* About this task:
What you return must match the listing below exactly.

* Dataset records:

.....

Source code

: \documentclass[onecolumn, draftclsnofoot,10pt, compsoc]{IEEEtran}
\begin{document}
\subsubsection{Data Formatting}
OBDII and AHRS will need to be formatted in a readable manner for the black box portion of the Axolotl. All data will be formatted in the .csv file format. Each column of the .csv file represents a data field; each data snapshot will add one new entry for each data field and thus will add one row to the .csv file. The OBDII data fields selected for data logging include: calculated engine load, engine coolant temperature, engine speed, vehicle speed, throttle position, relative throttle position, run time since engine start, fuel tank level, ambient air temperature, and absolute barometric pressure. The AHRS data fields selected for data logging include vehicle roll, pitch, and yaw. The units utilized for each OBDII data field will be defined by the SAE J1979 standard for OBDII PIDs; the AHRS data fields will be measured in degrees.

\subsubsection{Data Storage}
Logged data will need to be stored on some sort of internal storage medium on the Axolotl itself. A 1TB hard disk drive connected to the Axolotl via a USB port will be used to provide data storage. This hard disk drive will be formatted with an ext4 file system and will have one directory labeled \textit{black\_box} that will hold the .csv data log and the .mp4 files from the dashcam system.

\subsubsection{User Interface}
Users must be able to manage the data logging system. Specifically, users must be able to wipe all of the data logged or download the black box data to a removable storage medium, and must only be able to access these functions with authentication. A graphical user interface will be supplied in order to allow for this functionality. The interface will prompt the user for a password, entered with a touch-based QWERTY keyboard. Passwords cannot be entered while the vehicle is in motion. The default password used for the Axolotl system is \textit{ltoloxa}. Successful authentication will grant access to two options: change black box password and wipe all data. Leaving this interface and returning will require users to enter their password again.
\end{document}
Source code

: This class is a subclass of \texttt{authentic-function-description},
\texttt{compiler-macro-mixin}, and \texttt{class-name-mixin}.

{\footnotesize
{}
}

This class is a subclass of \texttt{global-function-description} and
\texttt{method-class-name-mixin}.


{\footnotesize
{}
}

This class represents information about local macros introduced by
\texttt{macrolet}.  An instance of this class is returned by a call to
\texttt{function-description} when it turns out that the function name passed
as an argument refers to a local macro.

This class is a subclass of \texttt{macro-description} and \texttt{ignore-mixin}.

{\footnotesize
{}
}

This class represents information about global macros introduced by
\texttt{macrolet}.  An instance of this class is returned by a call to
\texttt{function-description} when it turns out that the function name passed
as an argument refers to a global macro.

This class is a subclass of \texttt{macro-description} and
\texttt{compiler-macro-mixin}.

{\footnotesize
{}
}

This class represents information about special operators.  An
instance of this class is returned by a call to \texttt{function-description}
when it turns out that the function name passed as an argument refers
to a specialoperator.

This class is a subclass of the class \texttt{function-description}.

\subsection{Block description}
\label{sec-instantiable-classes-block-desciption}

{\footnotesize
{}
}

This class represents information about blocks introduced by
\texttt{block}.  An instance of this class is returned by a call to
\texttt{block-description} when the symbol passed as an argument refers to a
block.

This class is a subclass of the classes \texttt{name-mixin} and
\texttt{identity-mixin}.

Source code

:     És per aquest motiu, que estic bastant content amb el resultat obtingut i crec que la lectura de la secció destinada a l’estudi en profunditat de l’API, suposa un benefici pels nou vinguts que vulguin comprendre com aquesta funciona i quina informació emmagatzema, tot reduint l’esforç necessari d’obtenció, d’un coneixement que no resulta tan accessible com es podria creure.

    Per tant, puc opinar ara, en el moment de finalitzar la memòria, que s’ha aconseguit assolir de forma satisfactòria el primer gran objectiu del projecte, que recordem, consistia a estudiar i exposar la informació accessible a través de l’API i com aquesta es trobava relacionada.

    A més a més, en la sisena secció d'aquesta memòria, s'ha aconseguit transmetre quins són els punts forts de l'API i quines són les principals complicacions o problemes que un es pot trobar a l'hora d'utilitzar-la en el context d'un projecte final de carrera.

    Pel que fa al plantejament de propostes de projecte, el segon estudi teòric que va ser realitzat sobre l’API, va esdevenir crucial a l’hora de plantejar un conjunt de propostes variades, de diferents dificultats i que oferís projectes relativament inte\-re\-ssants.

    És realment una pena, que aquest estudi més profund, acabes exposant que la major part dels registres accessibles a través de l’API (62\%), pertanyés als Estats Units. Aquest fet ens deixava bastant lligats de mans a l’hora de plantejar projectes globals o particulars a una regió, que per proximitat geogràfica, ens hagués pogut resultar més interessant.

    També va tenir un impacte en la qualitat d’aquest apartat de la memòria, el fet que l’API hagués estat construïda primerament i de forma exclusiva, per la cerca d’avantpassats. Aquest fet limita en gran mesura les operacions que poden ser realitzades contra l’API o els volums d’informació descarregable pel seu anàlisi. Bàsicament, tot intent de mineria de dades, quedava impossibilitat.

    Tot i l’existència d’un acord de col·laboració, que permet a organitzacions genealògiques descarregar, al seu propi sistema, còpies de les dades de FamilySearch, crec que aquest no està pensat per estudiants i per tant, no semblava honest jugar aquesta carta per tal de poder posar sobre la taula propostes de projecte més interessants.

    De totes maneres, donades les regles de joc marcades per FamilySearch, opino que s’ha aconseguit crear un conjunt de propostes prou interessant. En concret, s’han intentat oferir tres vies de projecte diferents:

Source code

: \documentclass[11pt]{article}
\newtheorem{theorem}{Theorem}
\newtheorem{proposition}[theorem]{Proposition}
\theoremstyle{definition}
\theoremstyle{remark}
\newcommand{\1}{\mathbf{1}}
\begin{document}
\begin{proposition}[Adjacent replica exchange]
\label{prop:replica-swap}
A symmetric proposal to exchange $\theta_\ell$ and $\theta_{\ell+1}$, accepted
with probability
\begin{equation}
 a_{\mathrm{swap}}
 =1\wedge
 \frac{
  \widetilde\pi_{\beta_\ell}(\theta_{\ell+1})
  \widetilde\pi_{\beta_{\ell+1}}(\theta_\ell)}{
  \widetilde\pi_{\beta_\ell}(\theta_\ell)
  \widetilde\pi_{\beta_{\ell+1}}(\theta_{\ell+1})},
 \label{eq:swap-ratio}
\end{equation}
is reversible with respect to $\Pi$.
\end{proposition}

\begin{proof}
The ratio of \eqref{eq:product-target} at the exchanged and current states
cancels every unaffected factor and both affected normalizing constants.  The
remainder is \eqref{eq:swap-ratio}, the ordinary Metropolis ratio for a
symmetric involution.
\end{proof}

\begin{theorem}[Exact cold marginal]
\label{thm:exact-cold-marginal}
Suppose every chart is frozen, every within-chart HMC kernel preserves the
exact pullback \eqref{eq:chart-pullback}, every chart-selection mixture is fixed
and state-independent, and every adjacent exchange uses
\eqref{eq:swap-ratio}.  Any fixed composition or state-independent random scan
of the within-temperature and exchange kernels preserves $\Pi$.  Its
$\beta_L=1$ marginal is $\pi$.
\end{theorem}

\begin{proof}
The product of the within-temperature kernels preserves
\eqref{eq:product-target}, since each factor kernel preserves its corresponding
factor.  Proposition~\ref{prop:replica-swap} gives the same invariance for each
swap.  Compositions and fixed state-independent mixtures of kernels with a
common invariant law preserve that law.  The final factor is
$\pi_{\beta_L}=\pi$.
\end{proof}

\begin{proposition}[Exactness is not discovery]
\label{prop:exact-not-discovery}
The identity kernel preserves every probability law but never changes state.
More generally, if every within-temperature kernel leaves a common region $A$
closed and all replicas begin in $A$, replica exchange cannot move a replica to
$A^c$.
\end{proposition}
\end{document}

.....

* Solution to this exercise:
Source code

: \documentclass[onecolumn, draftclsnofoot,10pt, compsoc]{IEEEtran}
\begin{document}
\subsubsection{Data Formatting}
OBDII and AHRS will need to be formatted in a readable manner for the black box portion of the Axolotl. All data will be formatted in the .csv file format. Each column of the .csv file represents a data field; each data snapshot will add one new entry for each data field and thus will add one row to the .csv file. The OBDII data fields selected for data logging include: calculated engine load, engine coolant temperature, engine speed, vehicle speed, throttle position, relative throttle position, run time since engine start, fuel tank level, ambient air temperature, and absolute barometric pressure. The AHRS data fields selected for data logging include vehicle roll, pitch, and yaw. The units utilized for each OBDII data field will be defined by the SAE J1979 standard for OBDII PIDs; the AHRS data fields will be measured in degrees.

\subsubsection{Data Storage}
Logged data will need to be stored on some sort of internal storage medium on the Axolotl itself. A 1TB hard disk drive connected to the Axolotl via a USB port will be used to provide data storage. This hard disk drive will be formatted with an ext4 file system and will have one directory labeled \textit{black\_box} that will hold the .csv data log and the .mp4 files from the dashcam system.

\subsubsection{User Interface}
Users must be able to manage the data logging system. Specifically, users must be able to wipe all of the data logged or download the black box data to a removable storage medium, and must only be able to access these functions with authentication. A graphical user interface will be supplied in order to allow for this functionality. The interface will prompt the user for a password, entered with a touch-based QWERTY keyboard. Passwords cannot be entered while the vehicle is in motion. The default password used for the Axolotl system is \textit{ltoloxa}. Successful authentication will grant access to two options: change black box password and wipe all data. Leaving this interface and returning will require users to enter their password again.
\end{document}
Source code

: This class is a subclass of \texttt{authentic-function-description},
\texttt{compiler-macro-mixin}, and \texttt{class-name-mixin}.

{\footnotesize
{}
}

This class is a subclass of \texttt{global-function-description} and
\texttt{method-class-name-mixin}.


{\footnotesize
{}
}

This class represents information about local macros introduced by
\texttt{macrolet}.  An instance of this class is returned by a call to
\texttt{function-description} when it turns out that the function name passed
as an argument refers to a local macro.

This class is a subclass of \texttt{macro-description} and \texttt{ignore-mixin}.

{\footnotesize
{}
}

This class represents information about global macros introduced by
\texttt{macrolet}.  An instance of this class is returned by a call to
\texttt{function-description} when it turns out that the function name passed
as an argument refers to a global macro.

This class is a subclass of \texttt{macro-description} and
\texttt{compiler-macro-mixin}.

{\footnotesize
{}
}

This class represents information about special operators.  An
instance of this class is returned by a call to \texttt{function-description}
when it turns out that the function name passed as an argument refers
to a specialoperator.

This class is a subclass of the class \texttt{function-description}.

\subsection{Block description}
\label{sec-instantiable-classes-block-desciption}

{\footnotesize
{}
}

This class represents information about blocks introduced by
\texttt{block}.  An instance of this class is returned by a call to
\texttt{block-description} when the symbol passed as an argument refers to a
block.

This class is a subclass of the classes \texttt{name-mixin} and
\texttt{identity-mixin}.

Source code

:     És per aquest motiu, que estic bastant content amb el resultat obtingut i crec que la lectura de la secció destinada a l’estudi en profunditat de l’API, suposa un benefici pels nou vinguts que vulguin comprendre com aquesta funciona i quina informació emmagatzema, tot reduint l’esforç necessari d’obtenció, d’un coneixement que no resulta tan accessible com es podria creure.

    Per tant, puc opinar ara, en el moment de finalitzar la memòria, que s’ha aconseguit assolir de forma satisfactòria el primer gran objectiu del projecte, que recordem, consistia a estudiar i exposar la informació accessible a través de l’API i com aquesta es trobava relacionada.

    A més a més, en la sisena secció d'aquesta memòria, s'ha aconseguit transmetre quins són els punts forts de l'API i quines són les principals complicacions o problemes que un es pot trobar a l'hora d'utilitzar-la en el context d'un projecte final de carrera.

    Pel que fa al plantejament de propostes de projecte, el segon estudi teòric que va ser realitzat sobre l’API, va esdevenir crucial a l’hora de plantejar un conjunt de propostes variades, de diferents dificultats i que oferís projectes relativament inte\-re\-ssants.

    És realment una pena, que aquest estudi més profund, acabes exposant que la major part dels registres accessibles a través de l’API (62\%), pertanyés als Estats Units. Aquest fet ens deixava bastant lligats de mans a l’hora de plantejar projectes globals o particulars a una regió, que per proximitat geogràfica, ens hagués pogut resultar més interessant.

    També va tenir un impacte en la qualitat d’aquest apartat de la memòria, el fet que l’API hagués estat construïda primerament i de forma exclusiva, per la cerca d’avantpassats. Aquest fet limita en gran mesura les operacions que poden ser realitzades contra l’API o els volums d’informació descarregable pel seu anàlisi. Bàsicament, tot intent de mineria de dades, quedava impossibilitat.

    Tot i l’existència d’un acord de col·laboració, que permet a organitzacions genealògiques descarregar, al seu propi sistema, còpies de les dades de FamilySearch, crec que aquest no està pensat per estudiants i per tant, no semblava honest jugar aquesta carta per tal de poder posar sobre la taula propostes de projecte més interessants.

    De totes maneres, donades les regles de joc marcades per FamilySearch, opino que s’ha aconseguit crear un conjunt de propostes prou interessant. En concret, s’han intentat oferir tres vies de projecte diferents:

Source code

: \documentclass[11pt]{article}
\newtheorem{theorem}{Theorem}
\newtheorem{proposition}[theorem]{Proposition}
\theoremstyle{definition}
\theoremstyle{remark}
\newcommand{\1}{\mathbf{1}}
\begin{document}
\begin{proposition}[Adjacent replica exchange]
\label{prop:replica-swap}
A symmetric proposal to exchange $\theta_\ell$ and $\theta_{\ell+1}$, accepted
with probability
\begin{equation}
 a_{\mathrm{swap}}
 =1\wedge
 \frac{
  \widetilde\pi_{\beta_\ell}(\theta_{\ell+1})
  \widetilde\pi_{\beta_{\ell+1}}(\theta_\ell)}{
  \widetilde\pi_{\beta_\ell}(\theta_\ell)
  \widetilde\pi_{\beta_{\ell+1}}(\theta_{\ell+1})},
 \label{eq:swap-ratio}
\end{equation}
is reversible with respect to $\Pi$.
\end{proposition}

\begin{proof}
The ratio of \eqref{eq:product-target} at the exchanged and current states
cancels every unaffected factor and both affected normalizing constants.  The
remainder is \eqref{eq:swap-ratio}, the ordinary Metropolis ratio for a
symmetric involution.
\end{proof}

\begin{theorem}[Exact cold marginal]
\label{thm:exact-cold-marginal}
Suppose every chart is frozen, every within-chart HMC kernel preserves the
exact pullback \eqref{eq:chart-pullback}, every chart-selection mixture is fixed
and state-independent, and every adjacent exchange uses
\eqref{eq:swap-ratio}.  Any fixed composition or state-independent random scan
of the within-temperature and exchange kernels preserves $\Pi$.  Its
$\beta_L=1$ marginal is $\pi$.
\end{theorem}

\begin{proof}
The product of the within-temperature kernels preserves
\eqref{eq:product-target}, since each factor kernel preserves its corresponding
factor.  Proposition~\ref{prop:replica-swap} gives the same invariance for each
swap.  Compositions and fixed state-independent mixtures of kernels with a
common invariant law preserve that law.  The final factor is
$\pi_{\beta_L}=\pi$.
\end{proof}

\begin{proposition}[Exactness is not discovery]
\label{prop:exact-not-discovery}
The identity kernel preserves every probability law but never changes state.
More generally, if every within-temperature kernel leaves a common region $A$
closed and all replicas begin in $A$, replica exchange cannot move a replica to
$A^c$.
\end{proposition}
\end{document}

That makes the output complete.